Research in Kiel looks at human impacts on the coast, and at possible measures to protect its populations and assets. Integrated models point to vulnerable spots, and suggest solutions for adaptation to a changing environment.

 

The coast is where human activity meets the ocean. Events there show us whether this encounter is sustainable and healthy. It typically falls into one of four categories: the exploitation of coastal resources, the installation of commercial infrastructure, the maintenance of coastal settlements, and recreation. These four have overlapping effects.
An example of the relationship between people and the ocean breaking down is the Baltic "stone fishery," a now defunct industry which gathered big boulders from the seafloor for construction and other uses. Removing them speeded up the erosion of the seafloor, and deprived species such as mussels of the firm surface they need to grow on.
Partly because of the stone fishery, the Baltic coast is now eroding and the seafloor is being abraded away to reveal new stones. Kiel researchers including Klaus Schwarzer, a coastal geologist, are mapping them as they appear and in the process, finding out about the effect of storms on the seabed below [1].
The scope for these offshore surveys to produce new knowledge has been expanded by the growing capability of detector technology. In the past, sonar has been used mainly to determine water depth and to map seafloor topography. Now its return signals, called backscatter, can be analysed to tell the difference between rock, algae, shells or seagrass at the ocean floor. This innovation removes the need for expensive and damaging grab-sampling of the seafloor. Kiel researchers including Karl Stattegger are also looking at coastal erosion, now a topical concern because of sea-level rise. Work carried out in Europe and Brazil suggests that "beach nourishment" with fresh sand works better to slow erosion than attempts to stop the sea with massive concrete structures.
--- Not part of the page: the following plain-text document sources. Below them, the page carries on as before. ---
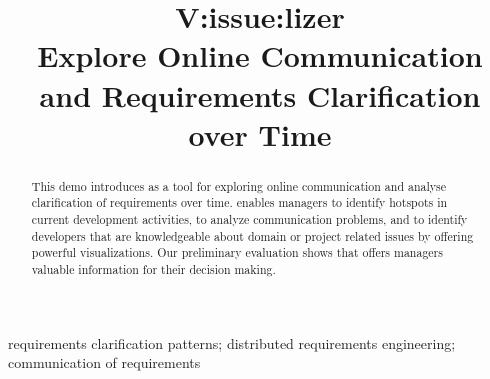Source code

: 
\title{V:issue:lizer\\Explore Online Communication and  Requirements Clarification over Time}


\author{
}

\maketitle


\begin{abstract}
This demo introduces \viss as a tool for exploring online communication and analyse clarification of requirements over time.
\viss enables managers to identify hotspots in current development activities, to analyze communication problems, and to identify developers that are knowledgeable about domain or project related issues by offering powerful visualizations.
Our preliminary evaluation shows that \viss offers managers valuable information for their decision making.
\end{abstract}

\begin{IEEEkeywords}
requirements clarification patterns; distributed requirements engineering; communication of requirements
\end{IEEEkeywords}
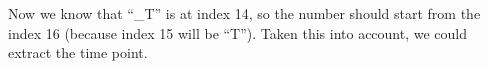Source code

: Now we know that ``\_T'' is at index 14, so the number should start from the index 16 (because index 15 will be ``T''). Taken this into account, we could extract the time point.
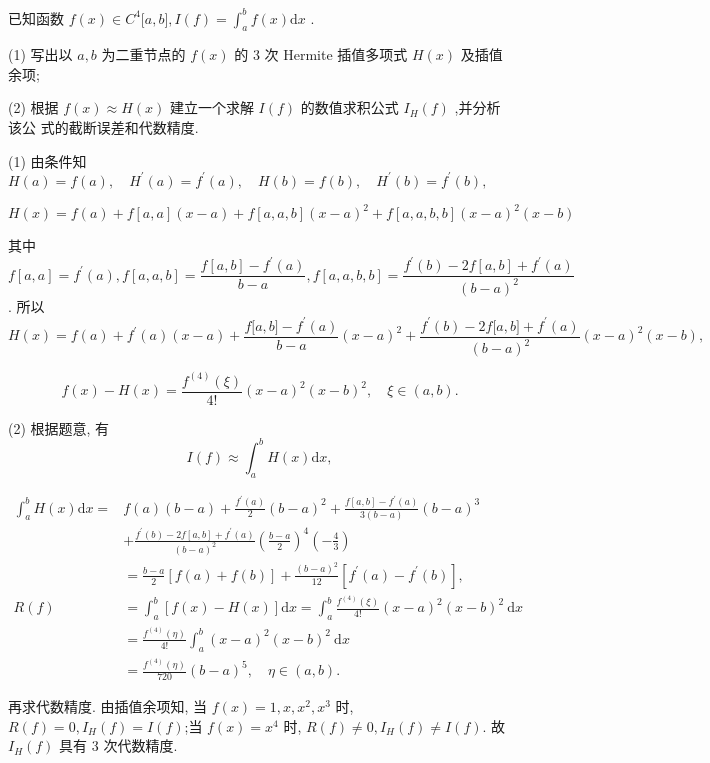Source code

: \begin{tcolorbox}[enhanced,colback=10,colframe=9,breakable,coltitle=green!25!black,title=2024]
已知函数 $f(x) {\in} C^{4}\lbrack a,b\rbrack,I(f) = \displaystyle\int_{a}^{b}f(x)\mathrm{d}x$ .

(1) 写出以 $a,b$ 为二重节点的 $f(x)$ 的 3 次 Hermite 插值多项式 $H(x)$ 及插值 余项;

(2) 根据 $f(x) {\approx} H(x)$ 建立一个求解 $I(f)$ 的数值求积公式 $I_{H}(f)$ ,并分析该公 式的截断误差和代数精度.
\tcblower


 (1) 由条件知$H(a) = f(a),\quad H^{{\prime}}(a) = f^{{\prime}}(a),\quad H(b) = f(b),\quad H^{{\prime}}(b) = f^{{\prime}}(b),$ 

$$H(x) = f(a) +f[a,a](x-a)+f[a,a,b](x-a)^2+f[a,a,b,b](x-a)^2(x-b)$$

其中$f[a,a]=f^{{\prime}}(a),f[a,a,b]=\dfrac{f[a,b]-f^{\prime}(a)}{b-a},f[a,a,b,b]= \dfrac{f^{{\prime}}(b) - 2f[ a,b]+f^{\prime}(a)}{(b-a)^2}$. 所以
$$H(x) = f(a) + f^{{\prime}}(a)(x {-} a) + \frac{f\lbrack a,b\rbrack {-} f^{{\prime}}(a)}{b {-} a}{(x {-} a)}^{2} + \frac{f^{\prime}(b) {-} 2f\lbrack a,b\rbrack + f^{\prime}(a)}{{(b - a)}^{2}}{(x {-} a)}^{2}(x {-} b),$$

$$f(x) {-} H(x) = \frac{f^{(4)}(\xi)}{4!}{(x {-} a)}^{2}{(x {-} b)}^{2},\quad\xi {\in} (a,b).$$

(2) 根据题意, 有
$$I(f) {\approx} {{\int}}_{a}^{b}H(x)\mathrm{d}x,$$

$$
\begin{aligned}
 \int_{a}^{b} H(x) \mathrm{d} x= & f(a)(b-a)+\frac{f^{\prime}(a)}{2}(b-a)^{2}+\frac{f[a, b]-f^{\prime}(a)}{3(b-a)}(b-a)^{3} \\ & +\frac{f^{\prime}(b)-2 f[a, b]+f^{\prime}(a)}{(b-a)^{2}}\left(\frac{b-a}{2}\right)^{4}\left(-\frac{4}{3}\right)\\
& =\frac{b-a}{2}[f(a)+f(b)]+\frac{(b-a)^{2}}{12}\left[f^{\prime}(a)-f^{\prime}(b)\right], \\
R(f)&=  \int_{a}^{b}[f(x)-H(x)] \mathrm{d} x=\int_{a}^{b} \frac{f^{(4)}(\xi)}{4!}(x-a)^{2}(x-b)^{2} \mathrm{~d} x \\
&=  \frac{f^{(4)}(\eta)}{4!} \int_{a}^{b}(x-a)^{2}(x-b)^{2} \mathrm{~d} x \\
&=  \frac{f^{(4)}(\eta)}{720}(b-a)^{5}, \quad \eta \in(a, b) .
\end{aligned}
$$

再求代数精度. 由插值余项知, 当 $ f(x)=1, x, x^{2}, x^{3} $ 时, $ R(f)=0, I_{H}(f)=I(f) $;当 $ f(x)=x^{4} $ 时, $ R(f) \neq 0, I_{H}(f) \neq I(f) $. 故 $ I_{H}(f) $ 具有 3 次代数精度.
\end{tcolorbox}

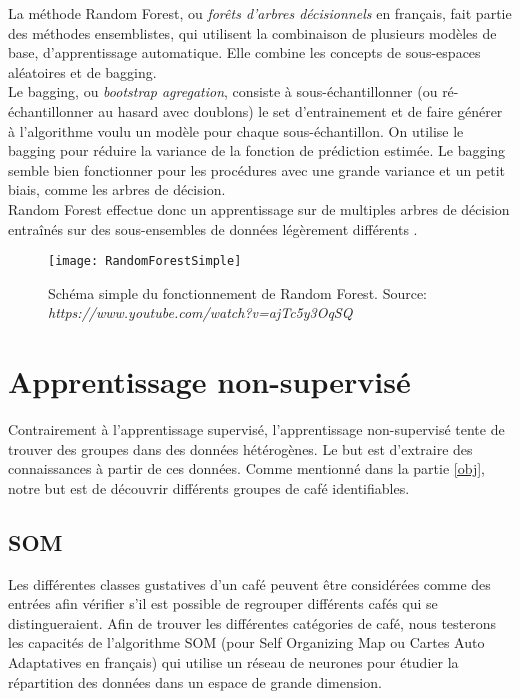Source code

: La méthode Random Forest, ou \textit{forêts d'arbres décisionnels} en français, fait partie des méthodes ensemblistes\cite{EnsembleMethods}, qui utilisent la combinaison de plusieurs modèles de base, d'apprentissage automatique. Elle combine les concepts de sous-espaces aléatoires et de bagging.\\

\noindent Le bagging\label{bagging}, ou \textit{bootstrap agregation}, consiste à sous-échantillonner (ou ré-échantillonner au hasard avec doublons) le set d'entrainement et de faire générer à l’algorithme voulu un modèle pour chaque sous-échantillon. On utilise le bagging pour réduire la variance de la fonction de prédiction estimée. Le bagging semble bien fonctionner pour les procédures avec une grande variance et un petit biais, comme les arbres de décision. \cite{hastie_09_elements-of.statistical-learning}\\


\noindent Random Forest effectue donc un apprentissage sur de multiples arbres de décision entraînés sur des sous-ensembles de données légèrement différents \cite{Statistics01randomforests}.


\begin{figure}[H]
	\texttt{[image: RandomForestSimple]}
	\caption{\label{RandomForestSchema} Schéma simple du fonctionnement de Random Forest. \newline Source: \textit{https://www.youtube.com/watch?v=ajTc5y3OqSQ}}
\end{figure}


\newpage

\section{Apprentissage non-supervisé}
Contrairement à l'apprentissage supervisé, l'apprentissage non-supervisé tente de trouver des groupes dans des données hétérogènes. Le but est d'extraire des connaissances à partir de ces données. Comme mentionné dans la partie \ref{obj}, notre but est de découvrir différents groupes de café identifiables. 


\subsection{SOM}

Les différentes classes gustatives d'un café peuvent être considérées comme des entrées afin vérifier s'il est possible de regrouper différents cafés qui se distingueraient. Afin de trouver les différentes catégories de café, nous testerons les capacités de l'algorithme SOM (pour Self Organizing Map ou Cartes Auto Adaptatives en français) qui utilise un réseau de neurones pour étudier la répartition des données dans un espace de grande dimension. 

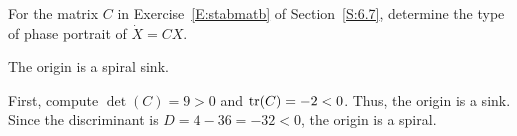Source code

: \documentclass{ximera}
\begin{document}
\begin{exercise} \label{c6.8.1b}
For the matrix $C$ in Exercise~\ref{E:stabmatb} of Section~\ref{S:6.7}, 
determine the type of phase portrait of $\dot{X}=CX$.

\begin{solution}
\ans The origin is a spiral sink.

\soln First, compute $\det(C) = 9 > 0$ and ${\rm tr}(C) = -2 < 0$.  Thus,
the origin is a sink.  Since the discriminant is $D = 4 - 36 = -32 < 0$,
the origin is a spiral.

\end{solution}
\end{exercise}
\end{document}
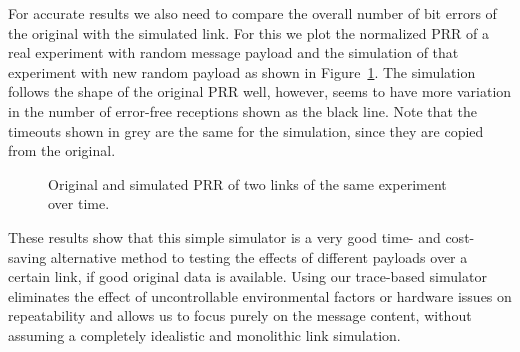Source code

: For accurate results we also need to compare the overall number of bit errors of the original with the simulated link.
For this we plot the normalized \ac{PRR} of a real experiment with random message payload and the simulation of that experiment with new random payload as shown in Figure~\ref{fig:prr_simulation_comparison}.
The simulation follows the shape of the original \ac{PRR} well, however, seems to have more variation in the number of error-free receptions shown as the black line.
Note that the timeouts shown in grey are the same for the simulation, since they are copied from the original.

\begin{figure}[t]
	\caption{Original and simulated \acs{PRR} of two links of the same experiment over time.}
	\label{fig:prr_simulation_comparison}
\end{figure}

These results show that this simple simulator is a very good time- and cost-saving alternative method to testing the effects of different payloads over a certain link, if good original data is available.
Using our trace-based simulator eliminates the effect of uncontrollable environmental factors or hardware issues on repeatability and allows us to focus purely on the message content, without assuming a completely idealistic and monolithic link simulation.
Coastlines around the world are the place where people and ocean meet. They provide sought-after places to live or to do business, and are home to vital infrastructure. Researchers at Kiel are looking at the future of the coast in an era of climate change, sea-level rise and population growth.

On Sylt island in the North Sea, 1.7 million cubic metres of sand are used for beach nourishment each year. Kiel research points to improved ways of managing this investment. They have found that it might work better to put a large amount of sand on the beach every 20 years instead of small amounts annually. This would allow local benthic life, organisms living in or close to the seabed to reinvigorate itself over a longer period, instead of being swamped by new sand every 12 months.
At the same time, even this apparently green form of sea defence can have undesirable environmental effects. The sand is usually obtained offshore. There is now evidence that the pits left in the seafloor where this extraction occurs can be long-lived.
This finding suggests the need for a policy rethink on coastal erosion. There is a long history in Germany of protecting or reclaiming coastal land. But as sea level rises and removes coastal material, those rocks and sediments have to go somewhere. A cliff that vanishes into the sea can turn into a new area of low-lying or swampy land. This effect can be seen at work in the Baltic islands, some of which have grown in size as their cliffs have been lost. Schwarzer says: "This proves the need to look at these sites case by case. The Baltic is very different from the North Sea. It has its own tidal regime and geology."
Researchers from Kiel are also looking at the condition of Europe's seas to help implement EU guidelines for "Healthy and Productive Seas and Ocean." This involves charting the habitats and environments of the North Sea and the Baltic at less than 1km resolution, the current standard for mapping the sea in these regions.
The information generated from this research will have economic as well as environmental uses. It will be needed to plan offshore wind farms and other renewable energy installations, to regulate fishing, and to conserve natural resources. Because of its high practical value, this work is being carried out in collaboration with federal environment agencies and the Alfred Wegener Institute, a German centre for polar and ocean research. The programme has started with a look at the seabed and the sediments that underlie it, and will focus next on benthic organisms.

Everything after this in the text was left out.